Let us define a plot. We have defined a story as a narrative of events arranged in their time-sequence. A plot is also a narrative of events, the emphasis falling on causality. “The king died and then the queen died” is a story. “The king died, and then the queen died of grief” is a plot.

So says Forster in Aspects of The Novel.

But this is the exact opposite way I feel most professional TV writers talk about this.  Shorthanded, “plot” means the events and “story” is the emotional journeys of the characters.

Over here commenter Kenny Chaffin, a writer himself, puts it succinctly:

I’m not sure I’d say Forster was wrong, but these words seem to have an inverted meaning in 2018 Hollywood.  When you have plot and no story, the audience will be bored.


In The New York Times, there is a casual distance between story and truth

writer of this article says a number of wrong things, including confusing the 1994 Northridge earthquake for the 1992 Landers earthquake.  Easy to get a fact wrong, I do it every day, but it’s pretty funny to pair it with a cliché about how people in the desert are always making up stuff.


Weak, weak, weak

The Trump era will end when a Democrat can get in Trump’s face and confidently say this.  American politics is not structured for this kinda face to face thing so maybe it won’t be until 2020.

Jump to 3:42 in this director’s cut to see the almost sexual excitement that explodes when Blair drops the word “weak”:

Sherrod Brown is the Dem who physically resembles Blair here the most, imo.

Once a confident Democrat is calling Trump weak to his face, the fight will enter the pattern laid out by Randall Collins:

How does violence sometimes succeed in doing damage? The key is asymmetrical  confrontation tension. One side will win if they can get their victim in the zone of high arousal and high incompetence, while keeping their own arousal down to a zone of greater bodily control.

Trump will enter a state of high arousal and high incompetence.  Collins continues:

Violence is not so much physical as emotional struggle; whoever achieves emotional domination, can then impose physical domination. That is why most real fights look very nasty; one sides beats up on an opponent at the time they are incapable of resisting.

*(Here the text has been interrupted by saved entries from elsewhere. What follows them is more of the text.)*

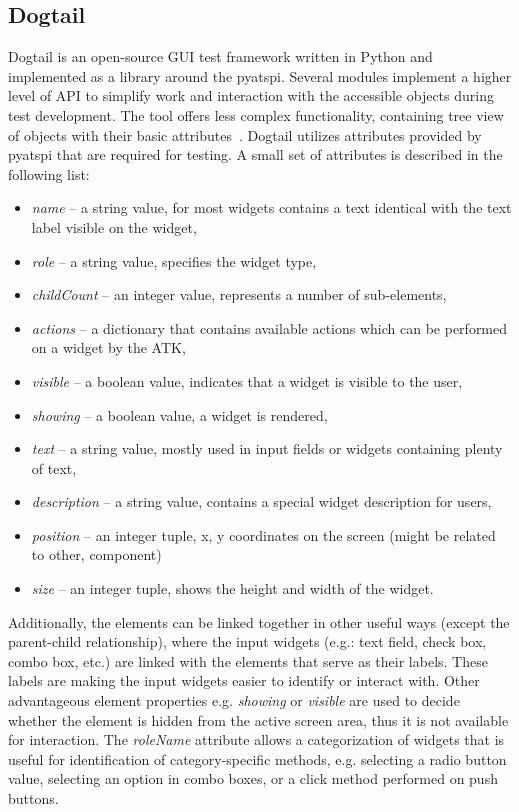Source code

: \subsection{Dogtail}\label{sniff_accerciser}
Dogtail is an open-source GUI test framework written in Python and implemented as a library around the pyatspi. Several modules implement a higher level of API to simplify work and interaction with the accessible objects during test development. The tool offers less complex functionality, containing tree view of objects with their basic attributes~\cite{dogtail_doc}. Dogtail utilizes attributes provided by pyatspi that are required for testing. A small set of attributes is described in the following list:
\begin{itemize}
    \item \textit{name} -- a string value, for most widgets contains a text identical with the text label visible on the widget,
    \item \textit{role} -- a string value, specifies the widget type,
    \item \textit{childCount} -- an integer value, represents a number of sub-elements,
    \item \textit{actions} -- a dictionary that contains available actions which can be performed on a widget by the ATK,
    \item \textit{visible} -- a boolean value, indicates that a widget is visible to the user,
    \item \textit{showing} -- a boolean value, a widget is rendered,
    \item \textit{text} -- a string value, mostly used in input fields or widgets containing plenty of text,
    \item \textit{description} -- a string value, contains a special widget description for users,
    \item \textit{position} -- an integer tuple, x, y coordinates on the screen (might be related to other, component)
    \item \textit{size} -- an integer tuple, shows the height and width of the widget.
\end{itemize}

Additionally, the elements can be linked together in other useful ways (except the parent-child relationship), where the input widgets (e.g.: text field, check box, combo box, etc.) are linked with the elements that serve as their labels. These labels are making the input widgets easier to identify or interact with. Other advantageous element properties e.g. \textit{showing} or \textit{visible} are used to decide whether the element is hidden from the active screen area, thus it is not available for interaction. The \textit{roleName} attribute allows a categorization of widgets that is useful for identification of category-specific methods, e.g. selecting a radio button value, selecting an option in combo boxes, or a click method performed on push buttons. 

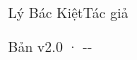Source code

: \begin{titlepage}
\vfill
{\LARGE\sffamily Lý Bác Kiệt\quad Tác giả\par}
\vspace{0.7cm}
{\small\sffamily\color{structurecolor!80} Bản v2.0 · \number\year-\number\month-\number\day\par}
\vspace{1.2cm}
\end{titlepage}
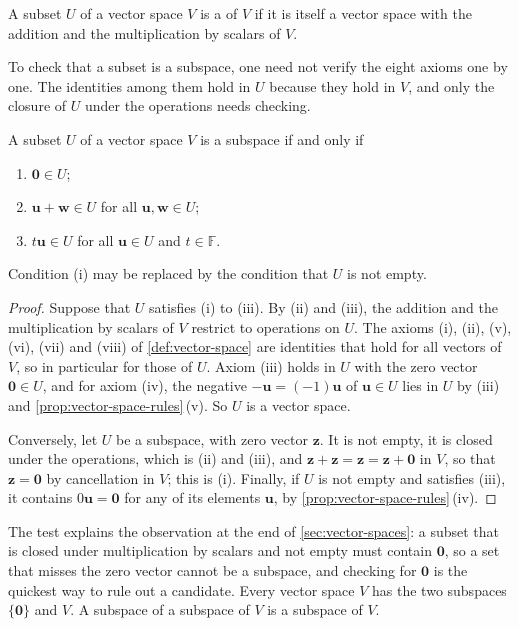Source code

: \begin{definition}[Subspace]
\label{def:subspace}
A subset $U$ of a vector space $V$ is a  of $V$ if it is itself a vector space with the addition and the multiplication by scalars of $V$.
\end{definition}

To check that a subset is a subspace, one need not verify the eight axioms one by one. The identities among them hold in $U$ because they hold in $V$, and only the closure of $U$ under the operations needs checking.

\begin{theorem}
\label{thm:subspace-test}
A subset $U$ of a vector space $V$ is a subspace if and only if
\begin{enumerate}
\item $\mathbf 0\in U$;
\item $\mathbf u+\mathbf w\in U$ for all $\mathbf u,\mathbf w\in U$;
\item $t\mathbf u\in U$ for all $\mathbf u\in U$ and $t\in\mathbb F$.
\end{enumerate}
Condition (i) may be replaced by the condition that $U$ is not empty.
\end{theorem}

\begin{proof}
Suppose that $U$ satisfies (i) to (iii). By (ii) and (iii), the addition and the multiplication by scalars of $V$ restrict to operations on $U$. The axioms (i), (ii), (v), (vi), (vii) and (viii) of \cref{def:vector-space} are identities that hold for all vectors of $V$, so in particular for those of $U$. Axiom (iii) holds in $U$ with the zero vector $\mathbf 0\in U$, and for axiom (iv), the negative $-\mathbf u=(-1)\mathbf u$ of $\mathbf u\in U$ lies in $U$ by (iii) and \cref{prop:vector-space-rules}\,(v). So $U$ is a vector space.

Conversely, let $U$ be a subspace, with zero vector $\mathbf z$. It is not empty, it is closed under the operations, which is (ii) and (iii), and $\mathbf z+\mathbf z=\mathbf z=\mathbf z+\mathbf 0$ in $V$, so that $\mathbf z=\mathbf 0$ by cancellation in $V$; this is (i). Finally, if $U$ is not empty and satisfies (iii), it contains $0\mathbf u=\mathbf 0$ for any of its elements $\mathbf u$, by \cref{prop:vector-space-rules}\,(iv).
\end{proof}

The test explains the observation at the end of \cref{sec:vector-spaces}: a subset that is closed under multiplication by scalars and not empty must contain $\mathbf 0$, so a set that misses the zero vector cannot be a subspace, and checking for $\mathbf 0$ is the quickest way to rule out a candidate. Every vector space $V$ has the two  subspaces $\{\mathbf 0\}$ and $V$. A subspace of a subspace of $V$ is a subspace of $V$.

Unfortch a US president in a state of high arousal and high incompetence has a non-zero chance of ending human life on Earth, so that also must be weighed.


Ayahuasca

It was only when I came home from Peru, and started researching Amazonian shamanism, that I realised how different indigenous Amazonians’ conception of ayahuasca-healing can be. Westerners tend to think that emotional problems are caused by issues in our past, which ayahuasca can help us accept and integrate. Indigenous Amazonians (to generalise) are more likely to think emotional problems are caused by sorcery. You are out of sorts because you have been cursed by a secret enemy, or because you’ve offended a spirit. Ayahuasca will help you identify your hidden enemy, remove their curse, and get revenge.

cool article at Aeon by Jules Evans about whether our cultural assumptions are shaping our psychedelic experiences and leading us to misunderstand traditional uses.

More on this topic can be found in:


Interview: John Levenstein

I thought I might interview John Levenstein, “retired” television writer, for Helytimes.  His takes and philosophies as expressed on his Twitter are really interesting and perhaps a Q &A would be of value to younger or aspiring writers.

Away we go!

John, you’ve been a writer on a million cool shows, and with your podcast, John Levenstein’s Retirement Party, and your Twitter feed, and in real life, I feel you’ve taken on a kind of mentoring role to a lot of young writers. Can you give us a roundup of some advice you give to young writers of comedy, people who are interested in comedy, or curious about a career in showbiz?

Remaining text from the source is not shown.